Marine Corps could help anti-submarine warfare (ASW) with logistical support, holding enemy subs at risk

Nov. 4, 2020
How we develop, sequence, execute, and sustain naval operations over time will determine our ability to control the seas or deny their use to enemies.

WASHINGTON – Naval campaign planning for anti-submarine warfare (ASW) must include not only the Navy’s warfare communities, but also that of the U.S. Marine Corps. The U.S. Naval Institute reports. Continue reading original article

The Military & Aerospace Electronics take:

4 Nov. 2020 -- Nearly two years ago former Marine Corps Commandant Gen.
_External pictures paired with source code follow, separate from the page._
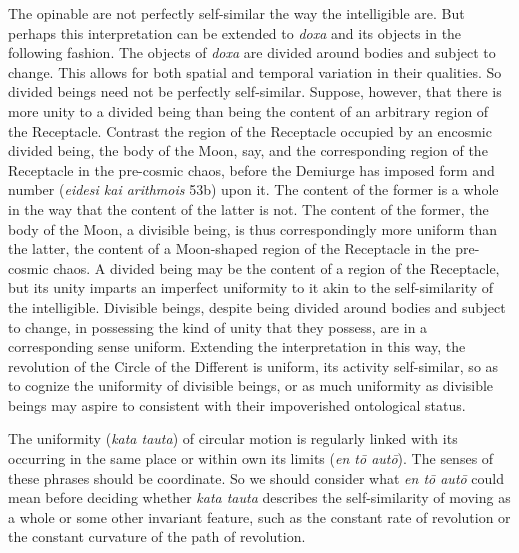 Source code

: The opinable are not perfectly self-similar the way the intelligible are. But perhaps this interpretation can be extended to \emph{doxa} and its objects in the following fashion. The objects of \emph{doxa} are divided around bodies and subject to change. This allows for both spatial and temporal variation in their qualities. So divided beings need not be perfectly self-similar. Suppose, however, that there is more unity to a divided being than being the content of an arbitrary region of the Receptacle. Contrast the region of the Receptacle occupied by an encosmic divided being, the body of the Moon, say, and the corresponding region of the Receptacle in the pre-cosmic chaos, before the Demiurge has imposed form and number (\emph{eidesi kai arithmois} 53b) upon it. The content of the former is a whole in the way that the content of the latter is not. The content of the former, the body of the Moon, a divisible being, is thus correspondingly more uniform than the latter, the content of a Moon-shaped region of the Receptacle in the pre-cosmic chaos. A divided being may be the content of a region of the Receptacle, but its unity imparts an imperfect uniformity to it akin to the self-similarity of the intelligible. Divisible beings, despite being divided around bodies and subject to change, in possessing the kind of unity that they possess, are in a corresponding sense uniform. Extending the interpretation in this way, the revolution of the Circle of the Different is uniform, its activity self-similar, so as to cognize the uniformity of divisible beings, or as much uniformity as divisible beings may aspire to consistent with their impoverished ontological status.

The uniformity (\emph{kata tauta}) of circular motion is regularly linked with its occurring in the same place or within own its limits (\emph{en tō autō}). The senses of these phrases should be coordinate. So we should consider what \emph{en tō autō} could mean before deciding whether \emph{kata tauta} describes the self-similarity of moving as a whole or some other invariant feature, such as the constant rate of revolution or the constant curvature of the path of revolution.



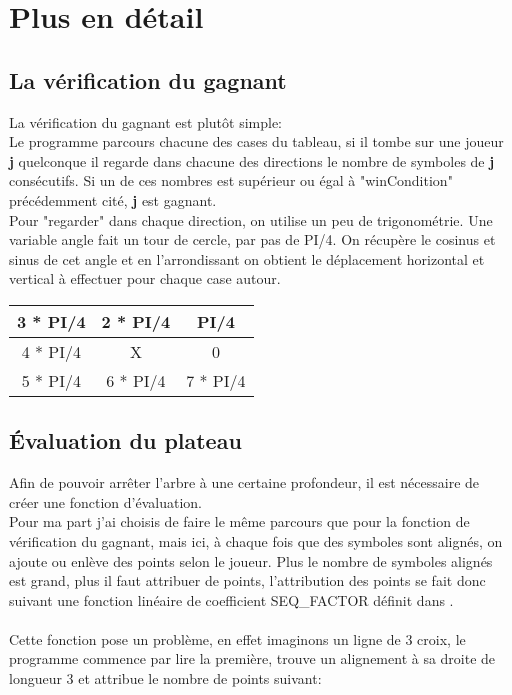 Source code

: \documentclass[a4paper, 11pt]{article}
\begin{document}
\section{Plus en détail}

\subsection{La vérification du gagnant}

La vérification du gagnant est plutôt simple:\\
Le programme parcours chacune des cases du tableau, si il tombe sur une joueur \textbf{j} quelconque il regarde dans chacune des directions le nombre de symboles de \textbf{j} consécutifs. Si un de ces nombres est supérieur ou égal à "winCondition" précédemment cité, \textbf{j} est gagnant.\\

Pour "regarder" dans chaque direction, on utilise un peu de trigonométrie.
Une variable angle fait un tour de cercle, par pas de PI/4. On récupère le cosinus et sinus de cet angle et en l'arrondissant on obtient le déplacement horizontal et vertical à effectuer pour chaque case autour.
\begin{center}
	\begin{tabular}{|c|c|c|}
		\hline
		3 * PI/4 & 2 * PI/4 & PI/4 \\
		\hline
		4 * PI/4 & X & 0 \\
		\hline
		5 * PI/4 & 6 * PI/4 & 7 * PI/4 \\
		\hline	
	\end{tabular}
\end{center}

\subsection{Évaluation du plateau}

Afin de pouvoir arrêter l'arbre à une certaine profondeur, il est nécessaire de créer une fonction d'évaluation.\\
Pour ma part j'ai choisis de faire le même parcours que pour la fonction de vérification du gagnant, mais ici, à chaque fois que des symboles sont alignés, on ajoute ou enlève des points selon le joueur.
Plus le nombre de symboles alignés est grand, plus il faut attribuer de points, l'attribution des points se fait donc suivant une fonction linéaire de coefficient SEQ\_FACTOR définit dans . \\
\\
Cette fonction pose un problème, en effet imaginons un ligne de 3 croix, le programme commence par lire la première, trouve un alignement à sa droite de longueur 3 et attribue le nombre de points suivant:\\
\end{document}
Robert Neller, said, “We’re going to have to fight to get to the fight,” and, “I think we’re going to need more submarines” in a fight against a peer adversary.

U.S. ASW capabilities in the air, on the surface, and under the sea rely on a brittle layer of logistical support. As Chinese and Russian undersea warfare capabilities continue to improve, logistics and other supporting operations for U.S. ASW forces will grow in importance.

By offering forward logistics and support, as well as sensor and strike capabilities, Marine expeditionary advanced bases could make a significant contribution to undersea warfare campaigns, including holding Chinese and Russian submarines at risk.

Related: Navy asks Lockheed Martin to build AN/SQQ-89 shipboard anti-submarine warfare (ASW) and counter-mine systems

Related: Leidos gets Navy go-ahead to fabricate TRAPS deep-ocean sonar system prototypes for anti-submarine warfare (ASW)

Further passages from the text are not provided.